Streetwear brand with 75-foot hat wall opens first US store on Strip
Updated November 22, 2022 - 4:51 pm
Culture Kings’ new store on the Strip isn’t your typical retail spot.
The streetwear shop boasts a 75-foot wall with towering, color-coordinated columns of 11,000-plus hats. To try one on, an employee on a lift has to grab it for you.
The store also features a recording studio, slushy bar, live DJs, half basketball court, LED screens, upside-down mannequin legs wearing pants and boots, and a punching-bag game called The King.
It’s a visually stimulating place that cost millions of dollars to build out. It’s also Culture Kings’ largest and first U.S. store.
“It’s the biggest and the best in every way,” said CEO and co-founder Simon Beard, who launched the retailer in Australia in 2008.
Culture Kings opened a two-story location in The Forum Shops at Caesars Palace on Nov. 5. According to a news release, the company showcases a “unique blend of sports, culture, music and fashion,” and its roughly 14,000-square-foot retail space has more than 2,000 apparel, headwear and footwear styles.
The store has an array of sports-team hats in various colors and designs, as well as basketball jerseys and other athletic apparel.
Overall, Culture Kings targets “male consumers between the ages of 18 and 35 who are fashion conscious, highly social and digitally focused,” according to a securities filing by San Francisco-based parent company a.k.a. Brands Holding Corp., which acquired the retailer last year for an undisclosed amount.
Culture Kings has several stores in Australia and one in New Zealand but generates most of its sales online, Beard told the Review-Journal. He declined to say how much it cost to build out the space on the Strip but said it was “many millions of dollars.”
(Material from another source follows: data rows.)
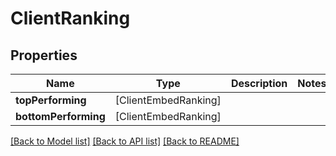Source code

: # ClientRanking

## Properties
Name | Type | Description | Notes
------------ | ------------- | ------------- | -------------
**topPerforming** | [ClientEmbedRanking] |  | 
**bottomPerforming** | [ClientEmbedRanking] |  | 

[[Back to Model list]](../README.md#documentation-for-models) [[Back to API list]](../README.md#documentation-for-api-endpoints) [[Back to README]](../README.md)


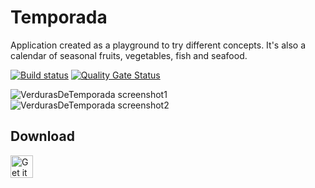 Temporada
=======
Application created as a playground to try different concepts. It's also a calendar of seasonal fruits, vegetables, fish and seafood.

[![Build status](https://build.appcenter.ms/v0.1/apps/03f2e05d-e0b9-47f8-b75a-e3aaa26db152/branches/master/badge)](https://appcenter.ms)
[![Quality Gate Status](https://sonarcloud.io/api/project_badges/measure?project=deimian86_VerdurasDeTemporada&metric=alert_status)](https://sonarcloud.io/dashboard?id=deimian86_VerdurasDeTemporada)

![VerdurasDeTemporada screenshot1](https://raw.githubusercontent.com/deimian86/VerdurasDeTemporada/master/screenshot1.png)
![VerdurasDeTemporada screenshot2](https://raw.githubusercontent.com/deimian86/VerdurasDeTemporada/master/screenshot2.png)

Download
--------
<a href='https://play.google.com/store/apps/details?id=com.deimian86.verdurasdetemporada&pcampaignid=MKT-Other-global-all-co-prtnr-py-PartBadge-Mar2515-1'><img alt='Get it on Google Play' src='https://play.google.com/intl/en_gb/badges/images/generic/en_badge_web_generic.png' height=36px/></a>
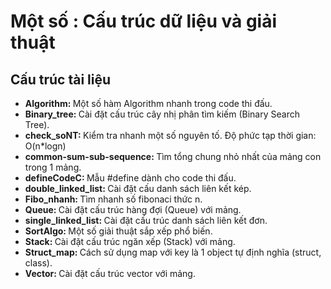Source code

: # Một số : Cấu trúc dữ liệu và giải thuật

<h2>Cấu trúc tài liệu</h2>
<ul>
    <li><b>Algorithm: </b>Một số hàm Algorithm nhanh trong code thi đấu.</li>
    <li><b>Binary_tree: </b>Cài đặt cấu trúc cây nhị phân tìm kiếm (Binary Search Tree).</li>
    <li><b>check_soNT: </b>Kiểm tra nhanh một số nguyên tố. Độ phức tạp thời gian: O(n*logn)</li>
    <li><b>common-sum-sub-sequence: </b>Tìm tổng chung nhỏ nhất của mảng con trong 1 mảng.</li>
    <li><b>defineCodeC: </b>Mẫu #define dành cho code thi đấu.</li>
    <li><b>double_linked_list: </b>Cài đặt cấu danh sách liên kết kép.</li>
    <li><b>Fibo_nhanh: </b>Tìm nhanh số fibonaci thức n.</li>
    <li><b>Queue: </b>Cài đặt cấu trúc hàng đợi (Queue) với mảng.</li>
    <li><b>single_linked_list: </b>Cài đặt cấu trúc danh sách liên kết đơn.</li>
    <li><b>SortAlgo: </b>Một số giải thuật sắp xếp phổ biến.</li>
    <li><b>Stack: </b>Cài đặt cấu trúc ngăn xếp (Stack) với mảng.</li>
    <li><b>Struct_map: </b>Cách sử dụng map với key là 1 object tự định nghĩa (struct, class).</li>
    <li><b>Vector: </b>Cài đặt cấu trúc vector với mảng.</li>
<ul>
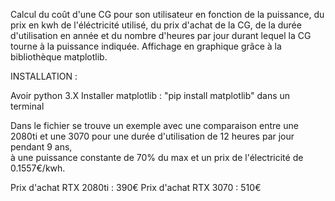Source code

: Calcul du coût d'une CG pour son utilisateur en fonction de la puissance, du prix en kwh de l'éléctricité utilisé, du prix d'achat de la CG, de la durée d'utilisation en année
et du nombre d'heures par jour durant lequel la CG tourne à la puissance indiquée.
Affichage en graphique grâce à la bibliothèque matplotlib.

INSTALLATION :

Avoir python 3.X
Installer matplotlib : "pip install matplotlib" dans un terminal


Dans le fichier se trouve un exemple avec une comparaison entre une 2080ti et une 3070 pour une durée d'utilisation de 12 heures par jour pendant 9 ans,  
à une puissance constante de 70% du max et un prix de l'électricité de 0.1557€/kwh.

Prix d'achat RTX 2080ti : 390€
Prix d'achat RTX 3070 : 510€
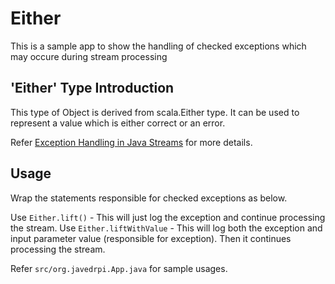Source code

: # Either
This is a sample app to show the handling of checked exceptions which may occure during stream processing

'Either' Type Introduction
--------------------------
This type of Object is derived from scala.Either type. It can be used to represent a value which is either correct or an error.

Refer [Exception Handling in Java Streams](https://dev.to/brianverm/exception-handling-in-java-streams-2mjh) for more details.

Usage
---------
Wrap the statements responsible for checked exceptions as below.

Use `Either.lift()` - This will just log the exception and continue processing the stream.
Use `Either.liftWithValue` - This will log both the exception and input parameter value (responsible for exception). Then it continues processing the stream.

Refer `src/org.javedrpi.App.java` for sample usages.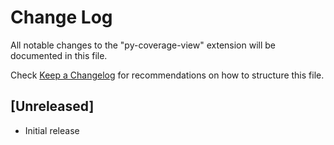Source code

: # Change Log
All notable changes to the "py-coverage-view" extension will be documented in this file.

Check [Keep a Changelog](http://keepachangelog.com/) for recommendations on how to structure this file.

## [Unreleased]
- Initial release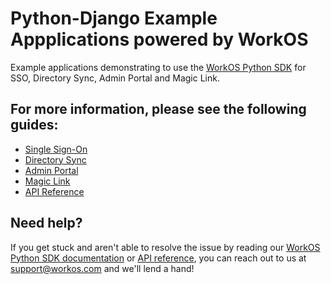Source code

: # Python-Django Example Appplications powered by WorkOS

Example applications demonstrating to use the [WorkOS Python SDK](_https://github.com/workos-inc/workos-python_) for SSO, Directory Sync, Admin Portal and Magic Link.

## For more information, please see the following guides:

* [Single Sign-On](_https://workos.com/docs/sso/guide_)
* [Directory Sync](_https://workos.com/docs/directory-sync/guide_)
* [Admin Portal](_https://workos.com/docs/admin-portal/guide_)
* [Magic Link](_https://workos.com/docs/magic-link/guide_)
* [API Reference](_https://workos.com/docs/reference_)

## Need help?

If you get stuck and aren't able to resolve the issue by reading our [WorkOS Python SDK documentation](_https://docs.workos.com/sdk/python_) or [API reference](_https://workos.com/docs/reference_), you can reach out to us at support@workos.com and we'll lend a hand!
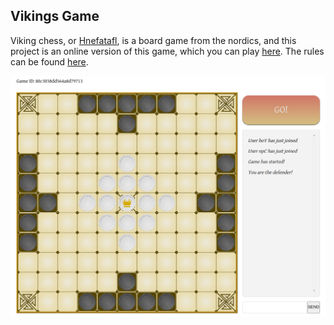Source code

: ## Vikings Game

Viking chess, or [Hnefatafl](https://en.wikipedia.org/wiki/Tafl_games), is a board game from the nordics, and this project is an online version of this game, which you can play [here](https://68.183.61.94/). The rules can be found [here](https://68.183.61.94/).

![](game_print.png)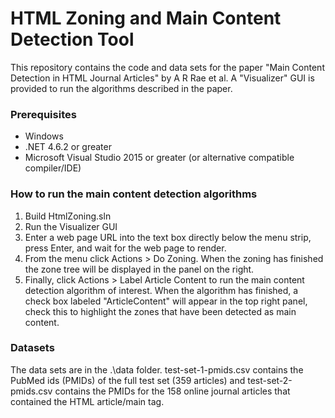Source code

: # HTML Zoning and Main Content Detection Tool

This repository contains the code and data sets for the paper "Main Content Detection in HTML Journal Articles" by A R Rae et al. A "Visualizer" GUI is provided to run the algorithms described in the paper.

### Prerequisites

* Windows
* .NET 4.6.2 or greater
* Microsoft Visual Studio 2015 or greater (or alternative compatible compiler/IDE)

### How to run the main content detection algorithms

1) Build HtmlZoning.sln
2) Run the Visualizer GUI
3) Enter a web page URL into the text box directly below the menu strip, press Enter, and wait for the web page to render.
4) From the menu click Actions > Do Zoning. When the zoning has finished the zone tree will be displayed in the panel on the right.
5) Finally, click Actions > Label Article Content to run the main content detection algorithm of interest. When the algorithm has finished, a check box labeled "ArticleContent" will appear in the top right panel, check this to highlight the zones that have been detected as main content.

### Datasets

The data sets are in the .\data folder. test-set-1-pmids.csv contains the PubMed ids (PMIDs) of the full test set (359 articles) and test-set-2-pmids.csv contains the PMIDs for the 158 online journal articles that contained the HTML article/main tag.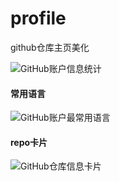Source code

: # profile
github仓库主页美化

![GitHub账户信息统计](https://github-stats.ubrong.com/api?username=zydxyx&amp;show_icons=true&amp;theme=cobalt)
#### 常用语言
![GitHub账户最常用语言](https://github-stats.ubrong.com/api/top-langs/?username=zydxyx&theme=tokyonight)
#### repo卡片
![GitHub仓库信息卡片](https://github-stats.ubrong.com/api/pin/?username=zydxyx&amp;repo=profile&amp;theme=dark)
“It cost more than all our stores in Australia combined,” he said.
In Las Vegas, Culture Kings can get visibility with tourists from around the country and world. It also faces plenty of competition, as the Strip is packed with malls and other places to shop, with no shortage of retailers slinging hats and clothes.
Sports apparel chain Lids, for instance, recently opened a two-story, 12,000-square-foot store on the Strip, saying it will feature more than 50,000 units of fashion and sports merchandise.
Given the heavy volume of visitors walking around, retailers on the Strip are known to generate big sales figures but also pay hefty rents. Culture Kings’ lease in Las Vegas will cost about $1.7 million the first year, according to its parent company.
Beard said he is proud of the deal, adding it was a “bargain” given the store’s size and location.
Shawmut Design and Construction said in a news release that it installed a large staircase in the store with LED-clad risers; a “mirrored tunnel hallway” that leads shoppers to a secret room; a Jumbotron; and more than 50 LED screens.
It started demolition work in March, turning what had been multiple retail shops into one, said Eric Geisler, director of Shawmut’s Las Vegas office.
Probably 30 percent of Shawmut’s local business is building out retail stores, said Geisler, who noted Culture Kings has “lots of interaction with the guests just beyond the clothes.”
In Las Vegas, Culture Kings’ shoppers also need employee assistance to retrieve hats to try on, and not just from the giant wall, as workers need a ladder in other spots around the store.
Some hat hunters may not have the patience for that, and Beard acknowledged the retailer could sacrifice some sales. But he said the goal is to sell whole outfits and show its expertise, not just have a “transactional” experience where people pick a hat and leave.
“This is my sort of gamble,” he said.